Supplied entries →
__________

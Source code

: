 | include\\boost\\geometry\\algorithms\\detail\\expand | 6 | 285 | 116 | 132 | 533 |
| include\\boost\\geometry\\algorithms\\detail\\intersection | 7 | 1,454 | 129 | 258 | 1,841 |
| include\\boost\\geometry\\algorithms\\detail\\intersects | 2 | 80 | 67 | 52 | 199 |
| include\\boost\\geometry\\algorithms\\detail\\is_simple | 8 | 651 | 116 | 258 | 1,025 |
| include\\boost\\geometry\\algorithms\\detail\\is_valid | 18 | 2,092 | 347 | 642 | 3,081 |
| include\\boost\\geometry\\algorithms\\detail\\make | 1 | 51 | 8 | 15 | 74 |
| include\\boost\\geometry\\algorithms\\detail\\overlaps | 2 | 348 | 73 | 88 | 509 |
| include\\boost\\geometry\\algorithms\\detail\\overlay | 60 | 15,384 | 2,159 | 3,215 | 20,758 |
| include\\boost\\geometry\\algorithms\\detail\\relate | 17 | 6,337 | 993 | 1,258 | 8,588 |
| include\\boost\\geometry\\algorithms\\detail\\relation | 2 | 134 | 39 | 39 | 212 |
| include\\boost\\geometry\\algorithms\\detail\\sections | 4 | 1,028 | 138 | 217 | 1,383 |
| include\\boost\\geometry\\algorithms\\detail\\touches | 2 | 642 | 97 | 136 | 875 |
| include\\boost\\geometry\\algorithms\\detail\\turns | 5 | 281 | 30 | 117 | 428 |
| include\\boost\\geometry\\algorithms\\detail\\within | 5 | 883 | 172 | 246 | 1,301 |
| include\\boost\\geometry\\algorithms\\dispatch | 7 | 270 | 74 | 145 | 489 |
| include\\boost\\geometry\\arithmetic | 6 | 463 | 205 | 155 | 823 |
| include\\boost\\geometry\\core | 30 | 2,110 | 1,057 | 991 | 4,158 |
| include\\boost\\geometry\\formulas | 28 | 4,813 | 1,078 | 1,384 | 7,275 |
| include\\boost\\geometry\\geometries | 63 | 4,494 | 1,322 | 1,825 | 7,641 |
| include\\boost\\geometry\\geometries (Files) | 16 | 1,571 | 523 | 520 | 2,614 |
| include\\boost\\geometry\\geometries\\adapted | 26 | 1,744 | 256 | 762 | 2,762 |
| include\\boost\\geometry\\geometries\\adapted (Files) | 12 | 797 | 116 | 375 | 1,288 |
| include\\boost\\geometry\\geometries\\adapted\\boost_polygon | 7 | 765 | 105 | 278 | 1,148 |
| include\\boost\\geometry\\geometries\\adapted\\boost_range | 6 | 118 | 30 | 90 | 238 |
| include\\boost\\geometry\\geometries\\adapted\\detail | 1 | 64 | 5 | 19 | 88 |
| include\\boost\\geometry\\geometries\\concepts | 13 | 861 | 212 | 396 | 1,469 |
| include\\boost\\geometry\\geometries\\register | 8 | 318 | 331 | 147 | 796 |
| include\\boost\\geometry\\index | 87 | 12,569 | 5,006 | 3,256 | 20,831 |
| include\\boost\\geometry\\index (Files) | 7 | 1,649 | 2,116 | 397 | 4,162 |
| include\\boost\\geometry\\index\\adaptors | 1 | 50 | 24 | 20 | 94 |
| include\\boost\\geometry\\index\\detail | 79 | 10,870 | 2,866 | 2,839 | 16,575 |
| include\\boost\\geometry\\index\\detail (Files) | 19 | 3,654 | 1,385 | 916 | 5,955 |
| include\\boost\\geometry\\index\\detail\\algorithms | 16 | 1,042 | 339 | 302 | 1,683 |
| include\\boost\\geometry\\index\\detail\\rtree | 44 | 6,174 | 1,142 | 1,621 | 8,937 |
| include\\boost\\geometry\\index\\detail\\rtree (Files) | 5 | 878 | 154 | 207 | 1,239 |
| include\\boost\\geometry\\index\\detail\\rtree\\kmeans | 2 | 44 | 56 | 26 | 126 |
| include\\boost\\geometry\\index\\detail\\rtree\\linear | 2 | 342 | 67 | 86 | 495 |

__________

Work task → Repeat, with no changes, each line from the one with "5 | 19 | 88 |" to the end of the listing, including both ends and nothing else.

Your response →
| include\\boost\\geometry\\geometries\\adapted\\detail | 1 | 64 | 5 | 19 | 88 |
| include\\boost\\geometry\\geometries\\concepts | 13 | 861 | 212 | 396 | 1,469 |
| include\\boost\\geometry\\geometries\\register | 8 | 318 | 331 | 147 | 796 |
| include\\boost\\geometry\\index | 87 | 12,569 | 5,006 | 3,256 | 20,831 |
| include\\boost\\geometry\\index (Files) | 7 | 1,649 | 2,116 | 397 | 4,162 |
| include\\boost\\geometry\\index\\adaptors | 1 | 50 | 24 | 20 | 94 |
| include\\boost\\geometry\\index\\detail | 79 | 10,870 | 2,866 | 2,839 | 16,575 |
| include\\boost\\geometry\\index\\detail (Files) | 19 | 3,654 | 1,385 | 916 | 5,955 |
| include\\boost\\geometry\\index\\detail\\algorithms | 16 | 1,042 | 339 | 302 | 1,683 |
| include\\boost\\geometry\\index\\detail\\rtree | 44 | 6,174 | 1,142 | 1,621 | 8,937 |
| include\\boost\\geometry\\index\\detail\\rtree (Files) | 5 | 878 | 154 | 207 | 1,239 |
| include\\boost\\geometry\\index\\detail\\rtree\\kmeans | 2 | 44 | 56 | 26 | 126 |
| include\\boost\\geometry\\index\\detail\\rtree\\linear | 2 | 342 | 67 | 86 | 495 |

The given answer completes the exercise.